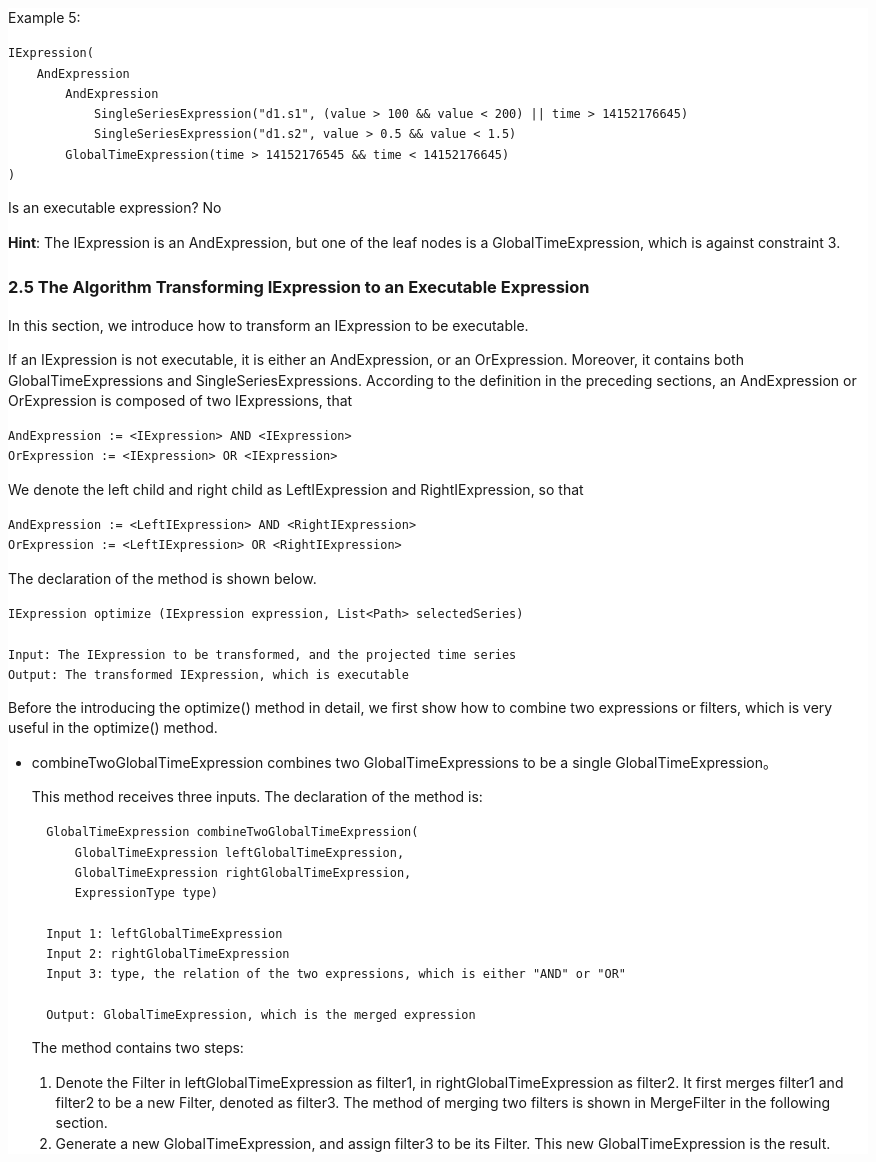 Example 5: 

    IExpression(
        AndExpression        
            AndExpression
                SingleSeriesExpression("d1.s1", (value > 100 && value < 200) || time > 14152176645)
                SingleSeriesExpression("d1.s2", value > 0.5 && value < 1.5)
            GlobalTimeExpression(time > 14152176545 && time < 14152176645)
    )

Is an executable expression? No

**Hint**: The IExpression is an AndExpression, but one of the leaf nodes is a GlobalTimeExpression, which is against constraint 3.

### 2.5 The Algorithm Transforming IExpression to an Executable Expression

In this section, we introduce how to transform an IExpression to be executable.

If an IExpression is not executable, it is either an AndExpression, or an OrExpression. Moreover, it contains both GlobalTimeExpressions and SingleSeriesExpressions. According to the definition in the preceding sections, an AndExpression or OrExpression is composed of two IExpressions, that 

    AndExpression := <IExpression> AND <IExpression>
    OrExpression := <IExpression> OR <IExpression>

We denote the left child and right child as LeftIExpression and RightIExpression, so that

    AndExpression := <LeftIExpression> AND <RightIExpression>
    OrExpression := <LeftIExpression> OR <RightIExpression>

The declaration of the method is shown below.

    IExpression optimize (IExpression expression, List<Path> selectedSeries)

    Input: The IExpression to be transformed, and the projected time series
    Output: The transformed IExpression, which is executable

Before the introducing the optimize() method in detail, we first show how to combine two expressions or filters, which is very useful in the optimize() method.

* combineTwoGlobalTimeExpression combines two GlobalTimeExpressions to be a single GlobalTimeExpression。
  
  This method receives three inputs. The declaration of the method is: 

        GlobalTimeExpression combineTwoGlobalTimeExpression(
            GlobalTimeExpression leftGlobalTimeExpression,
            GlobalTimeExpression rightGlobalTimeExpression,
            ExpressionType type)

        Input 1: leftGlobalTimeExpression
        Input 2: rightGlobalTimeExpression
        Input 3: type, the relation of the two expressions, which is either "AND" or "OR"

        Output: GlobalTimeExpression, which is the merged expression
    
    The method contains two steps: 
    1. Denote the Filter in leftGlobalTimeExpression as filter1, in rightGlobalTimeExpression as filter2. It first merges filter1 and filter2 to be a new Filter, denoted as filter3. The method of merging two filters is shown in MergeFilter in the following section.
    2. Generate a new GlobalTimeExpression, and assign filter3 to be its Filter. This new GlobalTimeExpression is the result.
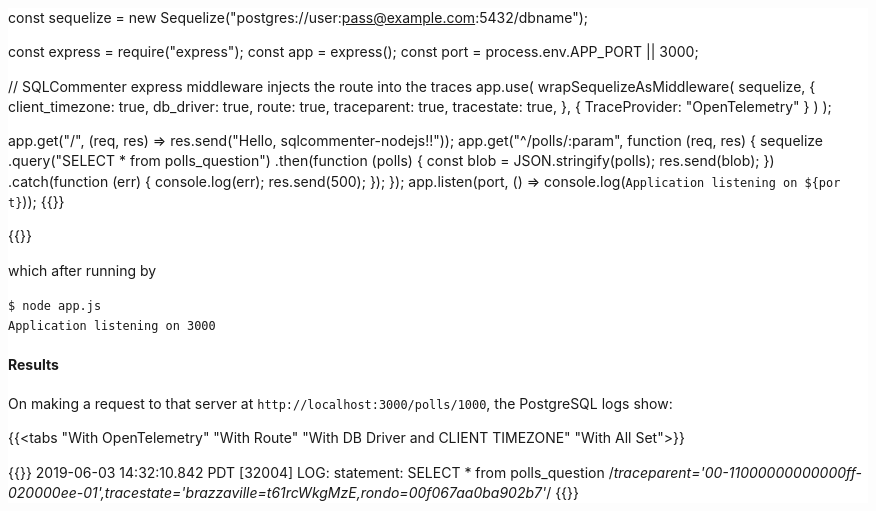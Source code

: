 const sequelize = new Sequelize("postgres://user:pass@example.com:5432/dbname");

const express = require("express");
const app = express();
const port = process.env.APP_PORT || 3000;

// SQLCommenter express middleware injects the route into the traces
app.use(
  wrapSequelizeAsMiddleware(
    sequelize,
    {
      client_timezone: true,
      db_driver: true,
      route: true,
      traceparent: true,
      tracestate: true,
    },
    { TraceProvider: "OpenTelemetry" }
  )
);

app.get("/", (req, res) => res.send("Hello, sqlcommenter-nodejs!!"));
app.get("^/polls/:param", function (req, res) {
  sequelize
    .query("SELECT * from polls_question")
    .then(function (polls) {
      const blob = JSON.stringify(polls);
      res.send(blob);
    })
    .catch(function (err) {
      console.log(err);
      res.send(500);
    });
});
app.listen(port, () => console.log(`Application listening on ${port}`));
{{</highlight>}}

{{</tabs>}}

which after running by
```shell
$ node app.js 
Application listening on 3000
```

#### Results

On making a request to that server at `http://localhost:3000/polls/1000`, the PostgreSQL logs show:

{{<tabs "With OpenTelemetry" "With Route" "With DB Driver and CLIENT TIMEZONE" "With All Set">}}

{{<highlight shell>}}
2019-06-03 14:32:10.842 PDT [32004] LOG:  statement: SELECT * from polls_question 
/*traceparent='00-11000000000000ff-020000ee-01',tracestate='brazzaville=t61rcWkgMzE,rondo=00f067aa0ba902b7'*/
{{</highlight>}}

WHAT IS BEING ASKED |
Look above for the line with "against constraint 3." and the line with "Output: The transformed". Write out those two lines and all the lines between them, exactly, and no others.

ANSWER BOX |
**Hint**: The IExpression is an AndExpression, but one of the leaf nodes is a GlobalTimeExpression, which is against constraint 3.

### 2.5 The Algorithm Transforming IExpression to an Executable Expression

In this section, we introduce how to transform an IExpression to be executable.

If an IExpression is not executable, it is either an AndExpression, or an OrExpression. Moreover, it contains both GlobalTimeExpressions and SingleSeriesExpressions. According to the definition in the preceding sections, an AndExpression or OrExpression is composed of two IExpressions, that 

    AndExpression := <IExpression> AND <IExpression>
    OrExpression := <IExpression> OR <IExpression>

We denote the left child and right child as LeftIExpression and RightIExpression, so that

    AndExpression := <LeftIExpression> AND <RightIExpression>
    OrExpression := <LeftIExpression> OR <RightIExpression>

The declaration of the method is shown below.

    IExpression optimize (IExpression expression, List<Path> selectedSeries)

    Input: The IExpression to be transformed, and the projected time series
    Output: The transformed IExpression, which is executable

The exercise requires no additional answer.